De acordo com o artigo 8º da norma, as obrigações assumidas pela administração pública em contrato de PPP poderiam ser garantidas mediante (1) a vinculação de receitas; (2) a instituição ou utilização de fundos especiais; (3) a contratação de seguro-garantia com companhias seguradoras que não sejam controladas pelo poder público; (4) a garantia prestada por organismos internacionais ou instituições financeiras; (5) as garantias prestadas por fundo garantidor ou empresa estatal criada para essa finalidade; bem como (6) outros mecanismos admitidos em lei.

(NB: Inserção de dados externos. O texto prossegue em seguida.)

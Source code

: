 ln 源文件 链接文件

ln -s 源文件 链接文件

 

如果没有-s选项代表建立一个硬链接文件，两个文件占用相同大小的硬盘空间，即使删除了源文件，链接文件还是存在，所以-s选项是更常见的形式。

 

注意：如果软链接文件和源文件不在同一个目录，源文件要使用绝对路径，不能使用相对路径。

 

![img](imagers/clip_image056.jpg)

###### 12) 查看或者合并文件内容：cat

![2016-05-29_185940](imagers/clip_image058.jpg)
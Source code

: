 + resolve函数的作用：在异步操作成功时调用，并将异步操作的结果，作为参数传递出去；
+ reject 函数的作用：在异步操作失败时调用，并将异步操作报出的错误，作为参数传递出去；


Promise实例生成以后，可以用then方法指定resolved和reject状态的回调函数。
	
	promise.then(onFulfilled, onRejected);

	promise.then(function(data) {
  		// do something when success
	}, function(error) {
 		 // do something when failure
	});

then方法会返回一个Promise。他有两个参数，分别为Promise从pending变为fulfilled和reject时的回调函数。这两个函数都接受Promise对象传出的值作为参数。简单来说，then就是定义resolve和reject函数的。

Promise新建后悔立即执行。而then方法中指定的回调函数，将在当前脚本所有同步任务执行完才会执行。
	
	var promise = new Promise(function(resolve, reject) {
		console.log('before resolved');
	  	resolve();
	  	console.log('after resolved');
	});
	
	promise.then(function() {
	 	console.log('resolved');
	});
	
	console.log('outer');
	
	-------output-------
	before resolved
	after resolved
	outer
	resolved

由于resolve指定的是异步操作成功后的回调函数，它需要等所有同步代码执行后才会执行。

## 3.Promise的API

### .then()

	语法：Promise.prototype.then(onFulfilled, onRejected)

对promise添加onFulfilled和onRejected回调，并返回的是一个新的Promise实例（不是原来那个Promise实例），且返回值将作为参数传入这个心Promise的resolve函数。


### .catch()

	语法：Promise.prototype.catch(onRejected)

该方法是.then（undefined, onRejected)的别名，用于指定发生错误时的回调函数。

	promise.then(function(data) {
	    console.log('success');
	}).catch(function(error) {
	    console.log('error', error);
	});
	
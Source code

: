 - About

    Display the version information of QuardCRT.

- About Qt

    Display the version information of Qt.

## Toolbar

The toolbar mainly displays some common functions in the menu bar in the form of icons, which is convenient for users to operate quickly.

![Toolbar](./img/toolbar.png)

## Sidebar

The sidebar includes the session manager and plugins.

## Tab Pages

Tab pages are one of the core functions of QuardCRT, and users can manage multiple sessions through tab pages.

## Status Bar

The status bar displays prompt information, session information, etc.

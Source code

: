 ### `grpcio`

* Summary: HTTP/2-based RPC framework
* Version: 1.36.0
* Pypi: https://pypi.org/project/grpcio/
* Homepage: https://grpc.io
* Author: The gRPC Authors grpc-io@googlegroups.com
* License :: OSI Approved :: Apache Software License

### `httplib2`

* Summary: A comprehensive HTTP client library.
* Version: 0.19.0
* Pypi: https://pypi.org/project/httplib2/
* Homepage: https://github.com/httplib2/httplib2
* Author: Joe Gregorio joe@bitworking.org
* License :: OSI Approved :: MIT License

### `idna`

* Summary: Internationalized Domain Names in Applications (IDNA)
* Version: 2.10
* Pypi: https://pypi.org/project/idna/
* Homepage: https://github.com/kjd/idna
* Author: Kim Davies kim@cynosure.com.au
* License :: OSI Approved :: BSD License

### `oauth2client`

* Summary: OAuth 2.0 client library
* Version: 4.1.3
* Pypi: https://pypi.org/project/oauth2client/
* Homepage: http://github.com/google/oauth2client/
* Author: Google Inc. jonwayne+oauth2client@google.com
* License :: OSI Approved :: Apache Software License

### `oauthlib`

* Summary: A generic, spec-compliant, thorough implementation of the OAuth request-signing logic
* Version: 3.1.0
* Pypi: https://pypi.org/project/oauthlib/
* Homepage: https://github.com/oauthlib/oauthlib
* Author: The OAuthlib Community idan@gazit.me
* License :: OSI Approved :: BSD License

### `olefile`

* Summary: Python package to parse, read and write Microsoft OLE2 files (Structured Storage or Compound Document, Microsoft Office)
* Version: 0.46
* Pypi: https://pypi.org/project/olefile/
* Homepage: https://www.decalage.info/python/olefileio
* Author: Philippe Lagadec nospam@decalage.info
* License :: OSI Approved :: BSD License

Dentre as modalidades previstas, certamente a vinculação de receitas é a que gera maior debate, tendo sua constitucionalidade muitas vezes questionada. Por se tratar de garantia de natureza orçamentária, em que receitas públicas são afetadas especificamente para a cobertura de obrigações do contrato firmado, muito já se discutiu sobre uma eventual burla ao sistema de precatórios ou o comprometimento de outras obrigações públicas. Atualmente, entende-se que a efetividade desse tipo de garantia está muito mais voltada ao afastamento de riscos políticos do que financeiros, na medida em que a liberação desses recursos passa por uma série de entraves de ordem prática.
Também como uma garantia inerentemente pública e igualmente questionada está a criação ou uso de fundos especiais, nos quais ficam reservados recursos públicos com uma destinação específica, em muito se assemelhando à modalidade anterior. Para alguns doutrinadores, a previsão de instituição ou utilização desses fundos não trouxe à tona uma forma de garantia propriamente dita, mas uma “modalidade de pagamento com vinculação orçamentária”, configurando garantias objetivas, e não subjetivas, como costumeiramente ocorre com essa figura jurídica.
Nessa mesma toada estão as garantias prestadas por fundo garantidor ou empresa estatal criada para essa finalidade, cuja diferença central com relação ao item anteriormente analisado diz respeito à concessão de personalidade jurídica a tais entes, o que inclusive confere vantagens ao contratado para fins de execução dos valores eventualmente inadimplidos pelo poder público, que não se submetem ao regime de precatórios. A temática foi regulamentada por diferentes entes federativos, para além da disciplina da União, que criou o Fundo Garantidor de Parcerias Público-Privadas (FGP).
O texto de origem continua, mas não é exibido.